實際當然沒有這麼簡單。讓敍事更復雜的是,婁燁用了大量的戲中戲,和毫無預警的入戲和出戏。比如有一幕中,於堇在行使間諜的職責(身份A)監視日本軍官,而譚吶突然出現,迫使她用女演員(身份B)的態度來應對。譚吶上車,對司機説:去船塢酒吧。下一秒,於堇和譚吶面對面談情説愛。但觀察他們的對話就能發現,鏡頭不覺間將觀眾代入了《星期六小説》的排練片場,而於堇化身為了秋蘭小姐(身份C)。
此處,還暗含幾重身份之間的呼應:譚吶和於堇的對話既是劇中人的話,也近乎二人現實中的剖白。而空間上,他們所處的排練現場,正是按照譚吶先前要求前往的船塢碼頭來佈置的。現實和敍事因此高度緊密地交織在一起,形成一種命運感。
實際上,戲中戲更容易產生的是德國戲劇家布萊希特所提出的間離作用。布萊希特批判傳統戲劇容易帶來麻痹人心靈的沉浸感,正如我們今天熟悉的好萊塢敍事。他支持戲劇創作者使用陌生化的語言,時時提醒觀眾自己所觀看的是一齣戲劇,以此來激發觀眾的批判視角和改變現實的動力。

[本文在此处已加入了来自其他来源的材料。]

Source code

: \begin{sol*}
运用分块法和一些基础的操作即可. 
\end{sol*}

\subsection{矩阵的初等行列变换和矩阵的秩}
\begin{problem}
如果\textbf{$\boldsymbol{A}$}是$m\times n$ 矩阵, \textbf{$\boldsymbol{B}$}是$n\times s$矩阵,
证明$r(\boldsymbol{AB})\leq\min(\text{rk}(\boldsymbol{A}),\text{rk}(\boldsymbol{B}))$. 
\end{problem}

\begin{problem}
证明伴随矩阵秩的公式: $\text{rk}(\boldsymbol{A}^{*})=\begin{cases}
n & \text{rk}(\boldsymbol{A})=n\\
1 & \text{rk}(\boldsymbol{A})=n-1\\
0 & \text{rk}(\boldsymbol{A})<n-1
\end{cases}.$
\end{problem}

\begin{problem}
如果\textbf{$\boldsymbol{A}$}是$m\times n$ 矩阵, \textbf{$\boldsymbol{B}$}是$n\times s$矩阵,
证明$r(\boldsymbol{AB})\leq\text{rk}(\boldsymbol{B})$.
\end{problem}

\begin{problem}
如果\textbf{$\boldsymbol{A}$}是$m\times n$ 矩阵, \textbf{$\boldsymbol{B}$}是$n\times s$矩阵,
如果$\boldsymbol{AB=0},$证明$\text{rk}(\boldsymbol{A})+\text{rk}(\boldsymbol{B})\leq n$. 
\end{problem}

然而,在婁燁的作品裏,現實和虛擬的交織形成更多的是混亂感。觀眾在敍事和身份的切換之中迷茫。婁燁標誌性的手持鏡頭則進一步加劇了視覺上的目不暇接。
電影《蘭心大劇院》劇照。
身份之間的切換和呼應在片末迎來了高潮。於堇曾説過這是她會扮演的最後一個角色,但當她缺席了《星期六小説》的首演時,她真實的使命才暴露出來:她特地回國,要扮演的不是秋蘭小姐,是美代子。要出演的也不是《星期六小説》,而是她的諜戰任務。當於堇完成任務趕回首演現場時,排練過千百遍的台詞一分不差地構成了她和譚吶的對話。所有的機緣巧合,都變成了命中註定、未卜先知。
如果説首演開始時,工作人員拉起幕布顯示出他們一直排練的酒館現場其實就搭建在舞台上,是揭示出了看不見的第四堵牆,那麼凌亂的槍響就是徹底打碎了這第四堵牆。來自台上和台下的槍聲彷彿昭示着真實和敍事共同享有一副殘酷的面孔。

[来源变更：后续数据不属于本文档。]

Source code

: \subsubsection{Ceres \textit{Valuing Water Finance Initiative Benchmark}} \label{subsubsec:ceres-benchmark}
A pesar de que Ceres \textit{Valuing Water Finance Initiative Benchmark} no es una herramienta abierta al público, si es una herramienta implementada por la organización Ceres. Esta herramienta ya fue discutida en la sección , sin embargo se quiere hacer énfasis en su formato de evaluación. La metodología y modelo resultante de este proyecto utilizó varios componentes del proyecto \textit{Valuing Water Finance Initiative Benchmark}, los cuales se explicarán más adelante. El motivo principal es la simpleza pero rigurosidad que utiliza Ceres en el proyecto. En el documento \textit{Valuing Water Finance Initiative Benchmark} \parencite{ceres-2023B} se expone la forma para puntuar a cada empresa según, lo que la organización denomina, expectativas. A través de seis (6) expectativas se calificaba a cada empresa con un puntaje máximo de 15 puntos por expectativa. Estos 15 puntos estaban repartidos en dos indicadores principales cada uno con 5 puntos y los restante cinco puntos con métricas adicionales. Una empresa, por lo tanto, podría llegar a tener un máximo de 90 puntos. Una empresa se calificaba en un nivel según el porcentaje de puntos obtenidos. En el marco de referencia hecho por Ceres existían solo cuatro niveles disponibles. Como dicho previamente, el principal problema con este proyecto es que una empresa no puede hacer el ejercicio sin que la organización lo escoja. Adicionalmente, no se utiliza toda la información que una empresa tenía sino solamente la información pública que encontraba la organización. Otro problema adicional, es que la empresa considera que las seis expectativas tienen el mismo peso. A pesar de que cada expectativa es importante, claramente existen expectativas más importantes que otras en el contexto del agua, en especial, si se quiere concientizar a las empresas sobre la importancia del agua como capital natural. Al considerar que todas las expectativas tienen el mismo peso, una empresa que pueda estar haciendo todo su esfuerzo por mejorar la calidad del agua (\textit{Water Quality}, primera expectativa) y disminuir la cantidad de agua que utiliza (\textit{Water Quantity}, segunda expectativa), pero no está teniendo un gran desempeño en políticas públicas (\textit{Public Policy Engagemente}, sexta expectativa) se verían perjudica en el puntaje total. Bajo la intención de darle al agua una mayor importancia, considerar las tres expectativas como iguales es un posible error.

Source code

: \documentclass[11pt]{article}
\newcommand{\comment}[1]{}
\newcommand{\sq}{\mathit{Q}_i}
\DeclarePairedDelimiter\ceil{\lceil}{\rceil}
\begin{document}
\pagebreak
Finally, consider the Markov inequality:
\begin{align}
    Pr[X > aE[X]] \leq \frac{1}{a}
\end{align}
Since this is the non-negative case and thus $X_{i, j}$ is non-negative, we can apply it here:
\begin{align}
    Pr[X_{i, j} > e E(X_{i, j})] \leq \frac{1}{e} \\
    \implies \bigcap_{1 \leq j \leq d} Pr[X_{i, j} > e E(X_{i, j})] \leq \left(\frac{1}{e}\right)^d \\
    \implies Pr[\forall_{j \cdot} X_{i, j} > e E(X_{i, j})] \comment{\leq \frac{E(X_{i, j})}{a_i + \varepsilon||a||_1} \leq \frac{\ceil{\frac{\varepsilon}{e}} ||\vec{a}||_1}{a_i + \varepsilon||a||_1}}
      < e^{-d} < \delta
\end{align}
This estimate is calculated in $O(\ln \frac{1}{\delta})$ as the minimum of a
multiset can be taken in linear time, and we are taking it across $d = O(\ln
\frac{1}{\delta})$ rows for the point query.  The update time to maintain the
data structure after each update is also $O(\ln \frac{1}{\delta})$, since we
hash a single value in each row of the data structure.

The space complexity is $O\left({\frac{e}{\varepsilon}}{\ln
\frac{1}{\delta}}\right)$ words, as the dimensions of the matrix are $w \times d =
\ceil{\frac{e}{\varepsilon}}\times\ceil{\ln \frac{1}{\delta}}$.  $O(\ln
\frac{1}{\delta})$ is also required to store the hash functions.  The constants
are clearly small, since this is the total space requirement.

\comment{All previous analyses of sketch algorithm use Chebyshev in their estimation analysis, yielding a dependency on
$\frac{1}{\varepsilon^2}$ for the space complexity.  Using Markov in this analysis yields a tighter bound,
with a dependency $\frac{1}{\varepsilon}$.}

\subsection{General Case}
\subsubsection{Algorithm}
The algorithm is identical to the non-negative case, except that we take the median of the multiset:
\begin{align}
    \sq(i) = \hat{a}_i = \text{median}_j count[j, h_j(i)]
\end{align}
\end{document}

洪尚秀曾經説,電影和現實是漸近線,電影的世界只能無限接近於現實,而不能相交。在《蘭心大劇院》的世界中,在現實中日軍的槍聲與劇本中的槍聲重合的那一刻,這兩條線終於相交,隨後又猛地彈開,指向茫茫的命運。
電影《蘭心大劇院》劇照。
宏大的民族史與模糊的個人志
關於於堇,休伯特説:“她到底是一個女人,一個演員。”這句話有一個更難聽的版本,來自莫之因(王傳君飾):“她(於堇)和你(白玫)一樣,是戲子,也是婊子。”

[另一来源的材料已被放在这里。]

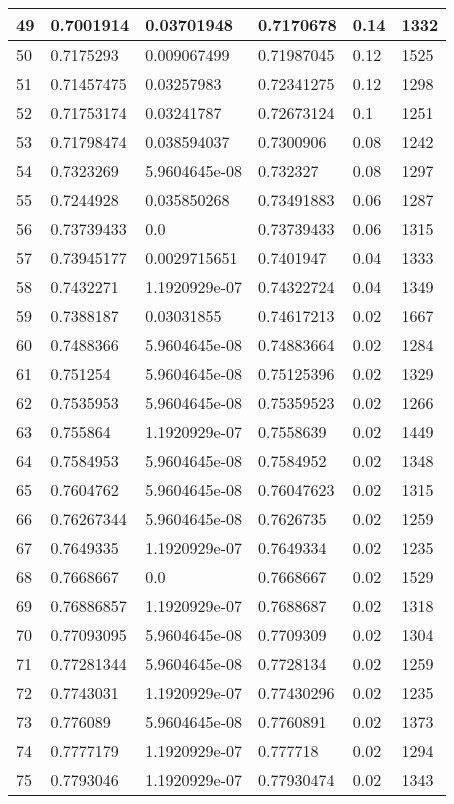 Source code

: \begin{longtable}{|l|l|l|l|l|l|}
49 & 0.7001914 & 0.03701948 & 0.7170678 & 0.14 & 1332 \\ \hline 
50 & 0.7175293 & 0.009067499 & 0.71987045 & 0.12 & 1525 \\ \hline 
51 & 0.71457475 & 0.03257983 & 0.72341275 & 0.12 & 1298 \\ \hline 
52 & 0.71753174 & 0.03241787 & 0.72673124 & 0.1 & 1251 \\ \hline 
53 & 0.71798474 & 0.038594037 & 0.7300906 & 0.08 & 1242 \\ \hline 
54 & 0.7323269 & 5.9604645e-08 & 0.732327 & 0.08 & 1297 \\ \hline 
55 & 0.7244928 & 0.035850268 & 0.73491883 & 0.06 & 1287 \\ \hline 
56 & 0.73739433 & 0.0 & 0.73739433 & 0.06 & 1315 \\ \hline 
57 & 0.73945177 & 0.0029715651 & 0.7401947 & 0.04 & 1333 \\ \hline 
58 & 0.7432271 & 1.1920929e-07 & 0.74322724 & 0.04 & 1349 \\ \hline 
59 & 0.7388187 & 0.03031855 & 0.74617213 & 0.02 & 1667 \\ \hline 
60 & 0.7488366 & 5.9604645e-08 & 0.74883664 & 0.02 & 1284 \\ \hline 
61 & 0.751254 & 5.9604645e-08 & 0.75125396 & 0.02 & 1329 \\ \hline 
62 & 0.7535953 & 5.9604645e-08 & 0.75359523 & 0.02 & 1266 \\ \hline 
63 & 0.755864 & 1.1920929e-07 & 0.7558639 & 0.02 & 1449 \\ \hline 
64 & 0.7584953 & 5.9604645e-08 & 0.7584952 & 0.02 & 1348 \\ \hline 
65 & 0.7604762 & 5.9604645e-08 & 0.76047623 & 0.02 & 1315 \\ \hline 
66 & 0.76267344 & 5.9604645e-08 & 0.7626735 & 0.02 & 1259 \\ \hline 
67 & 0.7649335 & 1.1920929e-07 & 0.7649334 & 0.02 & 1235 \\ \hline 
68 & 0.7668667 & 0.0 & 0.7668667 & 0.02 & 1529 \\ \hline 
69 & 0.76886857 & 1.1920929e-07 & 0.7688687 & 0.02 & 1318 \\ \hline 
70 & 0.77093095 & 5.9604645e-08 & 0.7709309 & 0.02 & 1304 \\ \hline 
71 & 0.77281344 & 5.9604645e-08 & 0.7728134 & 0.02 & 1259 \\ \hline 
72 & 0.7743031 & 1.1920929e-07 & 0.77430296 & 0.02 & 1235 \\ \hline 
73 & 0.776089 & 5.9604645e-08 & 0.7760891 & 0.02 & 1373 \\ \hline 
74 & 0.7777179 & 1.1920929e-07 & 0.777718 & 0.02 & 1294 \\ \hline 
75 & 0.7793046 & 1.1920929e-07 & 0.77930474 & 0.02 & 1343 \\ \hline 
\end{longtable}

在這兩句話中,女人對應婊子,演員對應戲子。和於堇的間諜身份不同,這兩個屬性都比較個人化,不承載太多的家國大義和歷史責任。前者強調性別,後者則明指她的職業和技能,暗指她狡詐,或許也指她像戲中人,有一些不切實際的追求。
這兩個評價一個正面,一個負面,卻互相印證,正好説明了於堇在身份切換之間是個割裂但融貫的角色。細數下來,她在台上借台詞説了最多的真話,反而在台下身不由己説了最多的謊。而這一切,都源於她是一個女演員。演員的身份允許她戲假情真,戲劇比真實的虛假更真實。而女性的身份讓她能在完成了所有任務之後,非常個人化地放棄徒勞的求生,而在愛人肩頭坦然等死。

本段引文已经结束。